Sunday, June 15, 2008

late nights = no work nights

so it is 3.13 am.
.15 of 1 lesson plan out of 4.0 whole lesson plans.
haha. as usual. i suck.

i just spent a good hour or more on remembrances from the past...
a retreat i went to a long time ago...
i found a card from the pastor that i used to despise so much but that contained so much simple truth,
"May God give you joy and happiness as you experience more and more how much He values you."
i don't know if i noticed back then, but he has pretty handwriting. i am grateful to you. how funny that it is the lesson i have been trying to learn all year.
and i found another secret that i will save until the future. one that i will hopefully be able to give to my brother, in a moment with much joy in my hands and understanding in his eyes.

and writing, writing. stumbled across some things i had written...i realized, with a jolt. what if writing comes to be "one of those things i did" back in high school? a faded memory, activity; a part of me no longer possible or capable. if i do not start again, that is what will happen...and i will be sad at having lost yet another one of the precious few interests/semi-skills i possess.
or i will look back, muse, and think, 'ah, that was what i once did...'. knowing that it was a giving up on, of what might have been honed, or valuable.
but perhaps we all have to choose.

it is difficult,
to write a story.

i wonder if i have ever read a short story with a real ending. they're more like real life, perhaps. they end with a feeling, a mood- a moment. a waiting.

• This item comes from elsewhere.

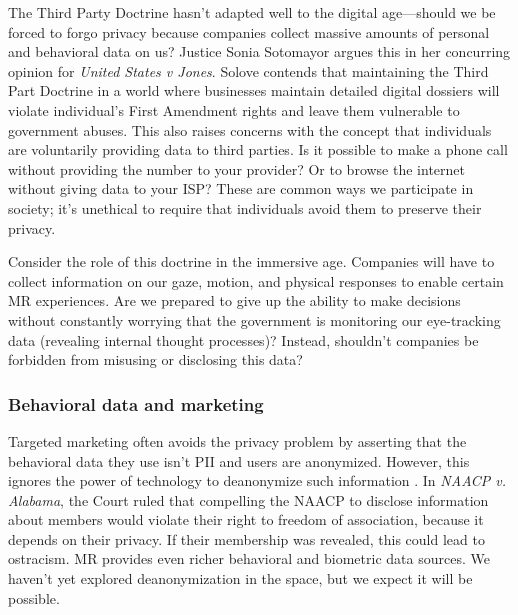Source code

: The Third Party Doctrine hasn't adapted well to the digital age---should we be forced to forgo privacy because companies collect massive amounts of personal and behavioral data on us? Justice Sonia Sotomayor argues this in her concurring opinion for \emph{United States v Jones}\cite{jones2012}. Solove contends that maintaining the Third Part Doctrine in a world where businesses maintain detailed digital dossiers will violate individual's First Amendment rights and leave them vulnerable to government abuses\cite{solove2001digital}. This also raises concerns with the concept that individuals are voluntarily providing data to third parties. Is it possible to make a phone call without providing the number to your provider? Or to browse the internet without giving data to your ISP? These are common ways we participate in society; it's unethical to require that individuals avoid them to preserve their privacy.

Consider the role of this doctrine in the immersive age. Companies will have to collect information on our gaze, motion, and physical responses to enable certain MR experiences. Are we prepared to give up the ability to make decisions without constantly worrying that the government is monitoring our eye-tracking data (revealing internal thought processes)? Instead, shouldn't companies be forbidden from misusing or disclosing this data? 


\subsubsection{Behavioral data and marketing}

Targeted marketing often avoids the privacy problem by asserting that the behavioral data they use isn't PII and users are anonymized. However, this ignores the power of technology to deanonymize such information \cite{narayanan2008robust}. In \emph{NAACP v. Alabama}\cite{1958naacp}, the Court ruled that compelling the NAACP to disclose information about members would violate their right to freedom of association, because it depends on their privacy. If their membership was revealed, this could lead to ostracism. MR provides even richer behavioral and biometric data sources. We haven't yet explored deanonymization in the space, but we expect it will be possible.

or maybe that is just raymond carver.

and along those lines, two short stories that everyone should read:
1. "bullet in the brain", tobias wolff
2. "what we talk about when we talk about love", raymond carver

i liked when garrett said that. more interested in the pure beauty to be found, or crafted in words. it made me think of someone mining for something in those words, searching for a hard jewel of ruby or sapphire in them. something solid, concrete, and to be held onto.

life is perty sweet when you hit upon a note of truth. like hitting one of those colorful notes on the xylophone. that happens rarely, or by accident.
but maybe its better to roam and get out of your range to try to find others, than to hit the same note over and over again.
or maybe the trick is to hit that note again, deeper and deeper.